_Directions for this task:_ Every record below is to be restated verbatim, though its images are not.

(Plain-text document sources)
━━━━━━━━━━━━━━━━━━━━━━━━━━━━━━
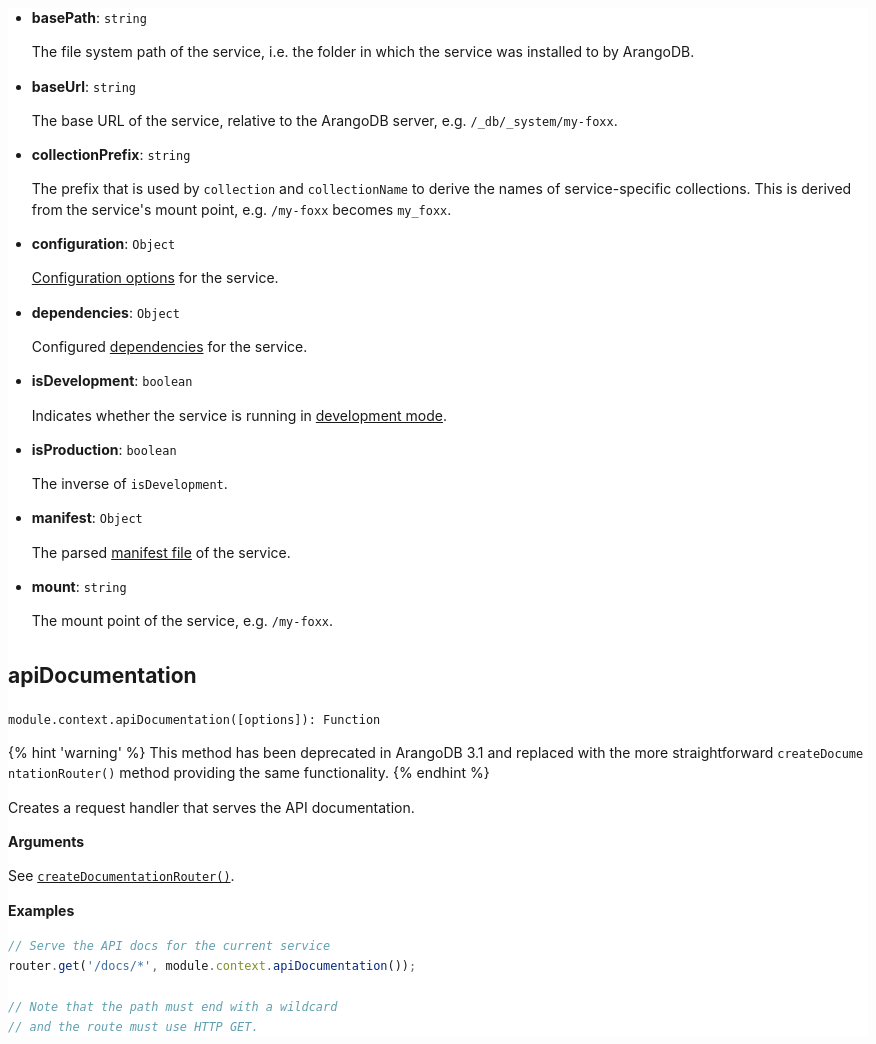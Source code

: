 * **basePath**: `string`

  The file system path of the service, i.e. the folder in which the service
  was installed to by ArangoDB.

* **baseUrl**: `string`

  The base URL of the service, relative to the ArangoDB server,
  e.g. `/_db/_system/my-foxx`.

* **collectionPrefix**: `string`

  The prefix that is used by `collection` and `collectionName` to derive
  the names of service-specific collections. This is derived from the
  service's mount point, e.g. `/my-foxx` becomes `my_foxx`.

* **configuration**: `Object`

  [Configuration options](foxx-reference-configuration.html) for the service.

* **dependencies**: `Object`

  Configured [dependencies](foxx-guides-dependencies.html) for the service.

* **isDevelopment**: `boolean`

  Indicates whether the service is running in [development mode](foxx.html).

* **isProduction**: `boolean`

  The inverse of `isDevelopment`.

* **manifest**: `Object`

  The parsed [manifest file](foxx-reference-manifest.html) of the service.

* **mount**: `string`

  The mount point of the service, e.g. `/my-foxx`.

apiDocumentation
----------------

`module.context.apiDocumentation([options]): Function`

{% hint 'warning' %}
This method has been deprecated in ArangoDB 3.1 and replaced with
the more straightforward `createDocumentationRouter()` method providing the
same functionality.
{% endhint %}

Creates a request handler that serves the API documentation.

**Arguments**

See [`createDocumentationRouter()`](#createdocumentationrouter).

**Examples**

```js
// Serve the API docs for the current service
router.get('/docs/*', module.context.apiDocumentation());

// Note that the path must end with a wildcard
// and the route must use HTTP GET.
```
━━━━━━━━━━━━━━━━━━━━━━━━━━━━━━
_Reply to the exercise:_
Source code

: * **basePath**: `string`

  The file system path of the service, i.e. the folder in which the service
  was installed to by ArangoDB.

* **baseUrl**: `string`

  The base URL of the service, relative to the ArangoDB server,
  e.g. `/_db/_system/my-foxx`.

* **collectionPrefix**: `string`

  The prefix that is used by `collection` and `collectionName` to derive
  the names of service-specific collections. This is derived from the
  service's mount point, e.g. `/my-foxx` becomes `my_foxx`.

* **configuration**: `Object`

  [Configuration options](foxx-reference-configuration.html) for the service.

* **dependencies**: `Object`

  Configured [dependencies](foxx-guides-dependencies.html) for the service.

* **isDevelopment**: `boolean`

  Indicates whether the service is running in [development mode](foxx.html).

* **isProduction**: `boolean`

  The inverse of `isDevelopment`.

* **manifest**: `Object`

  The parsed [manifest file](foxx-reference-manifest.html) of the service.

* **mount**: `string`

  The mount point of the service, e.g. `/my-foxx`.

apiDocumentation
----------------

`module.context.apiDocumentation([options]): Function`

{% hint 'warning' %}
This method has been deprecated in ArangoDB 3.1 and replaced with
the more straightforward `createDocumentationRouter()` method providing the
same functionality.
{% endhint %}

Creates a request handler that serves the API documentation.

**Arguments**

See [`createDocumentationRouter()`](#createdocumentationrouter).

**Examples**

```js
// Serve the API docs for the current service
router.get('/docs/*', module.context.apiDocumentation());

// Note that the path must end with a wildcard
// and the route must use HTTP GET.
```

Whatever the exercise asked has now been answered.